▶ **Exercise requirements**
Exact copy, no pictures: repeat the data that follows.

[[ Working data open ]]

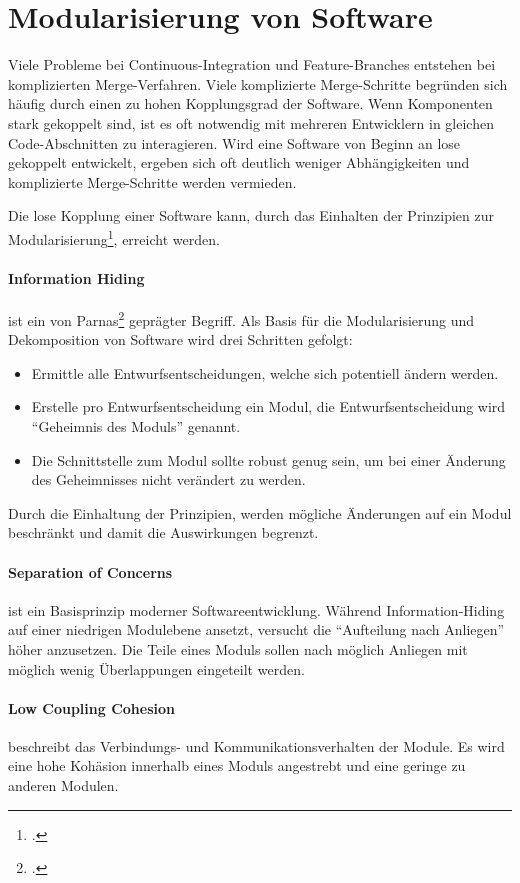 \section{Modularisierung von Software}

Viele Probleme bei Continuous-Integration und Feature-Branches entstehen bei komplizierten Merge-Verfahren. Viele komplizierte Merge-Schritte begründen sich häufig durch einen zu hohen Kopplungsgrad der Software. Wenn Komponenten stark gekoppelt sind, ist es oft notwendig mit mehreren Entwicklern in gleichen Code-Abschnitten zu interagieren. Wird eine Software von Beginn an lose gekoppelt entwickelt, ergeben sich oft deutlich weniger Abhängigkeiten und komplizierte Merge-Schritte werden vermieden.

Die lose Kopplung einer Software kann, durch das Einhalten der Prinzipien zur Modularisierung\footcite{2012-barth-modularisation}, erreicht werden. 

\paragraph{Information Hiding} ist ein von Parnas\footcite{1972-parnas} geprägter Begriff. Als Basis für die Modularisierung und Dekomposition von Software wird drei Schritten gefolgt:
\begin{itemize}
\item Ermittle alle Entwurfsentscheidungen, welche sich potentiell ändern werden.
\item Erstelle pro Entwurfsentscheidung ein Modul, die Entwurfsentscheidung wird ``Geheimnis des Moduls'' genannt.
\item Die Schnittstelle zum Modul sollte robust genug sein, um bei einer Änderung des Geheimnisses nicht verändert zu werden.
\end{itemize}
Durch die Einhaltung der Prinzipien, werden mögliche Änderungen auf ein Modul beschränkt und damit die Auswirkungen begrenzt.
\paragraph{Separation of Concerns} ist ein Basisprinzip moderner Softwareentwicklung. Während Information-Hiding auf einer niedrigen Modulebene ansetzt, versucht die ``Aufteilung nach Anliegen'' höher anzusetzen. Die Teile eines Moduls sollen nach möglich Anliegen  mit möglich wenig Überlappungen eingeteilt werden. 
\paragraph{Low Coupling Cohesion} beschreibt das Verbindungs- und Kommunikationsverhalten der Module. Es wird eine hohe Kohäsion innerhalb eines Moduls angestrebt und eine geringe zu anderen Modulen.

[[ Working data closed ]]

▶ **Answer to the problem**
 \section{Modularisierung von Software}

Viele Probleme bei Continuous-Integration und Feature-Branches entstehen bei komplizierten Merge-Verfahren. Viele komplizierte Merge-Schritte begründen sich häufig durch einen zu hohen Kopplungsgrad der Software. Wenn Komponenten stark gekoppelt sind, ist es oft notwendig mit mehreren Entwicklern in gleichen Code-Abschnitten zu interagieren. Wird eine Software von Beginn an lose gekoppelt entwickelt, ergeben sich oft deutlich weniger Abhängigkeiten und komplizierte Merge-Schritte werden vermieden.

Die lose Kopplung einer Software kann, durch das Einhalten der Prinzipien zur Modularisierung\footcite{2012-barth-modularisation}, erreicht werden. 

\paragraph{Information Hiding} ist ein von Parnas\footcite{1972-parnas} geprägter Begriff. Als Basis für die Modularisierung und Dekomposition von Software wird drei Schritten gefolgt:
\begin{itemize}
\item Ermittle alle Entwurfsentscheidungen, welche sich potentiell ändern werden.
\item Erstelle pro Entwurfsentscheidung ein Modul, die Entwurfsentscheidung wird ``Geheimnis des Moduls'' genannt.
\item Die Schnittstelle zum Modul sollte robust genug sein, um bei einer Änderung des Geheimnisses nicht verändert zu werden.
\end{itemize}
Durch die Einhaltung der Prinzipien, werden mögliche Änderungen auf ein Modul beschränkt und damit die Auswirkungen begrenzt.
\paragraph{Separation of Concerns} ist ein Basisprinzip moderner Softwareentwicklung. Während Information-Hiding auf einer niedrigen Modulebene ansetzt, versucht die ``Aufteilung nach Anliegen'' höher anzusetzen. Die Teile eines Moduls sollen nach möglich Anliegen  mit möglich wenig Überlappungen eingeteilt werden. 
\paragraph{Low Coupling Cohesion} beschreibt das Verbindungs- und Kommunikationsverhalten der Module. Es wird eine hohe Kohäsion innerhalb eines Moduls angestrebt und eine geringe zu anderen Modulen.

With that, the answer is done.